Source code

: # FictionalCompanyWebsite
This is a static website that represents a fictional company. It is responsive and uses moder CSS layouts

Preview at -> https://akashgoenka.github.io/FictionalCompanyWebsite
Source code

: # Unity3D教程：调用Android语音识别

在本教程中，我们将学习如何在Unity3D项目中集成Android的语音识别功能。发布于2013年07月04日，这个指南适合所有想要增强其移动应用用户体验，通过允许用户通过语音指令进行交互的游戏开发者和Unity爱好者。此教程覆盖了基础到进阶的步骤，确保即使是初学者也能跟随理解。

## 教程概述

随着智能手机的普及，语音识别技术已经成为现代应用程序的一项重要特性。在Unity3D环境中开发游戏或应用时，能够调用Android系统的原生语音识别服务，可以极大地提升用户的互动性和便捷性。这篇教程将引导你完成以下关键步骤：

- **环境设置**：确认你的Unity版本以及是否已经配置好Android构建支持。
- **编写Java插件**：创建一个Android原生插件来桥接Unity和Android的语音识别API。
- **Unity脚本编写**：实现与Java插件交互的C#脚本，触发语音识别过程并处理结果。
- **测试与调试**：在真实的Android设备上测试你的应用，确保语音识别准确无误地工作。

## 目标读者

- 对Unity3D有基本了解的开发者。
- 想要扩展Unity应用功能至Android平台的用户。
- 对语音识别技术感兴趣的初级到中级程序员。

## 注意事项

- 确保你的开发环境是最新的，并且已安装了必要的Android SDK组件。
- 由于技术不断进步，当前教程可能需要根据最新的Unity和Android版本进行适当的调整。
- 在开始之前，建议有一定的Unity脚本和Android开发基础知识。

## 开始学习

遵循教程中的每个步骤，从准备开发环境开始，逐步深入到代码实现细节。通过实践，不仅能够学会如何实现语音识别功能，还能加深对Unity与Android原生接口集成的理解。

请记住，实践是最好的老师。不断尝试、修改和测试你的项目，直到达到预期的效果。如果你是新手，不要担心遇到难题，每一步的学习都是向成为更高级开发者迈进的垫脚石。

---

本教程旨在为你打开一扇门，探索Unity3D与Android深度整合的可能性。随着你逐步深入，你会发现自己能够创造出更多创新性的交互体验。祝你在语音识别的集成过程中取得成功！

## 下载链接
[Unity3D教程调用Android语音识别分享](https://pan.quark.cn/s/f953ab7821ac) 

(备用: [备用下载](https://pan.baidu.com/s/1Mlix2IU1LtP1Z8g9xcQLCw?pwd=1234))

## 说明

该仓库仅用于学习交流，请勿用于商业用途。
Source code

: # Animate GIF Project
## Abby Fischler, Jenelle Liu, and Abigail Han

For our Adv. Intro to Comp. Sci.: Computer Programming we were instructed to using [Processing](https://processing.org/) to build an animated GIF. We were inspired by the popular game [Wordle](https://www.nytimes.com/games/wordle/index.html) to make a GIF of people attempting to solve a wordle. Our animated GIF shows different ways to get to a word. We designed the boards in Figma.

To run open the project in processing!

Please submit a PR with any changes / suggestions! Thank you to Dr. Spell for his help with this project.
---------------
▸ Exercise: Everything in the data above should be output exactly as it stands.

▸ Result:
Source code

: # FictionalCompanyWebsite
This is a static website that represents a fictional company. It is responsive and uses moder CSS layouts

Preview at -> https://akashgoenka.github.io/FictionalCompanyWebsite
Source code

: # Unity3D教程：调用Android语音识别

在本教程中，我们将学习如何在Unity3D项目中集成Android的语音识别功能。发布于2013年07月04日，这个指南适合所有想要增强其移动应用用户体验，通过允许用户通过语音指令进行交互的游戏开发者和Unity爱好者。此教程覆盖了基础到进阶的步骤，确保即使是初学者也能跟随理解。

## 教程概述

随着智能手机的普及，语音识别技术已经成为现代应用程序的一项重要特性。在Unity3D环境中开发游戏或应用时，能够调用Android系统的原生语音识别服务，可以极大地提升用户的互动性和便捷性。这篇教程将引导你完成以下关键步骤：

- **环境设置**：确认你的Unity版本以及是否已经配置好Android构建支持。
- **编写Java插件**：创建一个Android原生插件来桥接Unity和Android的语音识别API。
- **Unity脚本编写**：实现与Java插件交互的C#脚本，触发语音识别过程并处理结果。
- **测试与调试**：在真实的Android设备上测试你的应用，确保语音识别准确无误地工作。

## 目标读者

- 对Unity3D有基本了解的开发者。
- 想要扩展Unity应用功能至Android平台的用户。
- 对语音识别技术感兴趣的初级到中级程序员。

## 注意事项

- 确保你的开发环境是最新的，并且已安装了必要的Android SDK组件。
- 由于技术不断进步，当前教程可能需要根据最新的Unity和Android版本进行适当的调整。
- 在开始之前，建议有一定的Unity脚本和Android开发基础知识。

## 开始学习

遵循教程中的每个步骤，从准备开发环境开始，逐步深入到代码实现细节。通过实践，不仅能够学会如何实现语音识别功能，还能加深对Unity与Android原生接口集成的理解。

请记住，实践是最好的老师。不断尝试、修改和测试你的项目，直到达到预期的效果。如果你是新手，不要担心遇到难题，每一步的学习都是向成为更高级开发者迈进的垫脚石。

---

本教程旨在为你打开一扇门，探索Unity3D与Android深度整合的可能性。随着你逐步深入，你会发现自己能够创造出更多创新性的交互体验。祝你在语音识别的集成过程中取得成功！

## 下载链接
[Unity3D教程调用Android语音识别分享](https://pan.quark.cn/s/f953ab7821ac) 

(备用: [备用下载](https://pan.baidu.com/s/1Mlix2IU1LtP1Z8g9xcQLCw?pwd=1234))

## 说明

该仓库仅用于学习交流，请勿用于商业用途。
Source code

: # Animate GIF Project
## Abby Fischler, Jenelle Liu, and Abigail Han

For our Adv. Intro to Comp. Sci.: Computer Programming we were instructed to using [Processing](https://processing.org/) to build an animated GIF. We were inspired by the popular game [Wordle](https://www.nytimes.com/games/wordle/index.html) to make a GIF of people attempting to solve a wordle. Our animated GIF shows different ways to get to a word. We designed the boards in Figma.

To run open the project in processing!

Please submit a PR with any changes / suggestions! Thank you to Dr. Spell for his help with this project.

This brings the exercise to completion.